● TASK DESCRIPTION: Copy out each line of the entries where the word "foremost" is present.

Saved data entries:
++++
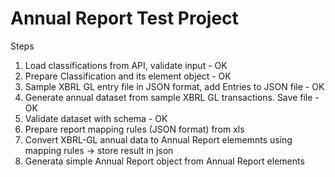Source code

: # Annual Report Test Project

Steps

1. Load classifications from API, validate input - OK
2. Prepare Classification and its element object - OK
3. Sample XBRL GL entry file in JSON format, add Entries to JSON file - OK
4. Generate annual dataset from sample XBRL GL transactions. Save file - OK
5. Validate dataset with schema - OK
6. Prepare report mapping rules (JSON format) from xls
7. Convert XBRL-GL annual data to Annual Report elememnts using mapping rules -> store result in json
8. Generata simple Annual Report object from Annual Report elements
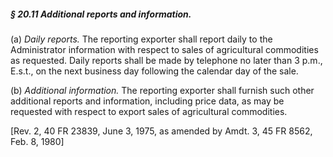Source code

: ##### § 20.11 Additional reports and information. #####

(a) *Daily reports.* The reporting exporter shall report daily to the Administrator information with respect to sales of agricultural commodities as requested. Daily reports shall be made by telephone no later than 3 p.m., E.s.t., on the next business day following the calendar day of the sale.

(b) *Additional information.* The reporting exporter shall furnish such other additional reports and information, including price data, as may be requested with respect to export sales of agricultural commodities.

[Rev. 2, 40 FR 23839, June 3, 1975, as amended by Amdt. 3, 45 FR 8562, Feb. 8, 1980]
++++
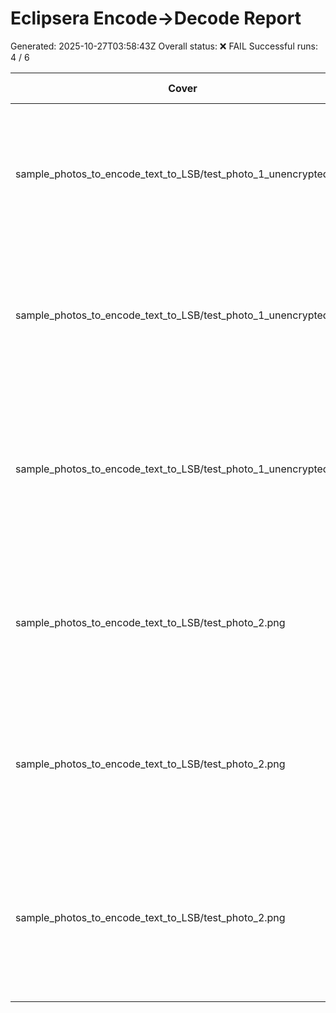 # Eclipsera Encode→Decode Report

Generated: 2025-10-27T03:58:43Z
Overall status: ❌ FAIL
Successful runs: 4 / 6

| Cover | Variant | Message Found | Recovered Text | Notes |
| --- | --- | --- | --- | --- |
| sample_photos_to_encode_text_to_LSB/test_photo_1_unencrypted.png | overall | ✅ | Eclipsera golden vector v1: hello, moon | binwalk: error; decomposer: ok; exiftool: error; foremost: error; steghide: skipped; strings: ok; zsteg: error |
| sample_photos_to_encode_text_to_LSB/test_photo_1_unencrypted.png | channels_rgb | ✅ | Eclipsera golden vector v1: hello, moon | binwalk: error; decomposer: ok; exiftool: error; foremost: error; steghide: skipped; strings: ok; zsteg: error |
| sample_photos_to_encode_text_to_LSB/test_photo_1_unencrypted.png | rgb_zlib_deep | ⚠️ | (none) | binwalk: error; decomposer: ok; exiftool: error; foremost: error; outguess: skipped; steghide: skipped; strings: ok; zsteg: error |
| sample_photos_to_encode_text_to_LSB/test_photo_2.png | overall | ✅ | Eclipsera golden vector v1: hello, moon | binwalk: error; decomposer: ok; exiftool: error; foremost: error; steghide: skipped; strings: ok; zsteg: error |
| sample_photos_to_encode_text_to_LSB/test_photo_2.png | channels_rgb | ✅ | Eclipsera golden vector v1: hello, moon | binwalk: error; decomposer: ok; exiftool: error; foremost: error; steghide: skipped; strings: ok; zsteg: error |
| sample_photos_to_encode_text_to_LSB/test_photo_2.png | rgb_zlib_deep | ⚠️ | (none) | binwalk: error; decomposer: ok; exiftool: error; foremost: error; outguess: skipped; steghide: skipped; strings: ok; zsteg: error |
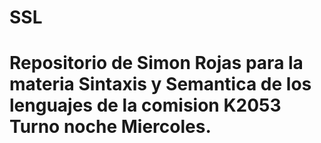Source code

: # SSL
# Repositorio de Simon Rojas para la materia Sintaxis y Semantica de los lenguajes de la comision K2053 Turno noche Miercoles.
++++
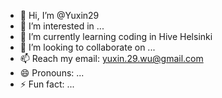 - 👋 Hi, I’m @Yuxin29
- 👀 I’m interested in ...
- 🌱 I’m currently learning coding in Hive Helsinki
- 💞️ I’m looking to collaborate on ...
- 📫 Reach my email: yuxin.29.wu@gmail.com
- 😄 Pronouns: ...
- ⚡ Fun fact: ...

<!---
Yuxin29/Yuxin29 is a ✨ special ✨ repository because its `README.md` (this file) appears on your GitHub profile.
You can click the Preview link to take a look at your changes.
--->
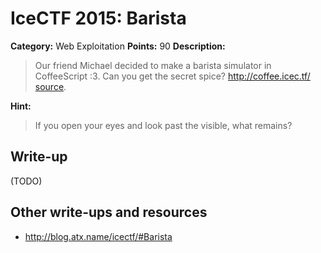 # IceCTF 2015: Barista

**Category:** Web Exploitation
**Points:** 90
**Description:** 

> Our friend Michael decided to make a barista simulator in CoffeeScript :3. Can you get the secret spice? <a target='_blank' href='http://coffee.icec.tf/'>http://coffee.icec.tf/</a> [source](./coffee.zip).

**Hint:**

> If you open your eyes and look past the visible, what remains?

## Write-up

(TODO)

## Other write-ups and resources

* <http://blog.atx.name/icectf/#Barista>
++++
● RESULT FOR THIS EXERCISE:
| sample_photos_to_encode_text_to_LSB/test_photo_1_unencrypted.png | overall | ✅ | Eclipsera golden vector v1: hello, moon | binwalk: error; decomposer: ok; exiftool: error; foremost: error; steghide: skipped; strings: ok; zsteg: error |
| sample_photos_to_encode_text_to_LSB/test_photo_1_unencrypted.png | channels_rgb | ✅ | Eclipsera golden vector v1: hello, moon | binwalk: error; decomposer: ok; exiftool: error; foremost: error; steghide: skipped; strings: ok; zsteg: error |
| sample_photos_to_encode_text_to_LSB/test_photo_1_unencrypted.png | rgb_zlib_deep | ⚠️ | (none) | binwalk: error; decomposer: ok; exiftool: error; foremost: error; outguess: skipped; steghide: skipped; strings: ok; zsteg: error |
| sample_photos_to_encode_text_to_LSB/test_photo_2.png | overall | ✅ | Eclipsera golden vector v1: hello, moon | binwalk: error; decomposer: ok; exiftool: error; foremost: error; steghide: skipped; strings: ok; zsteg: error |
| sample_photos_to_encode_text_to_LSB/test_photo_2.png | channels_rgb | ✅ | Eclipsera golden vector v1: hello, moon | binwalk: error; decomposer: ok; exiftool: error; foremost: error; steghide: skipped; strings: ok; zsteg: error |
| sample_photos_to_encode_text_to_LSB/test_photo_2.png | rgb_zlib_deep | ⚠️ | (none) | binwalk: error; decomposer: ok; exiftool: error; foremost: error; outguess: skipped; steghide: skipped; strings: ok; zsteg: error |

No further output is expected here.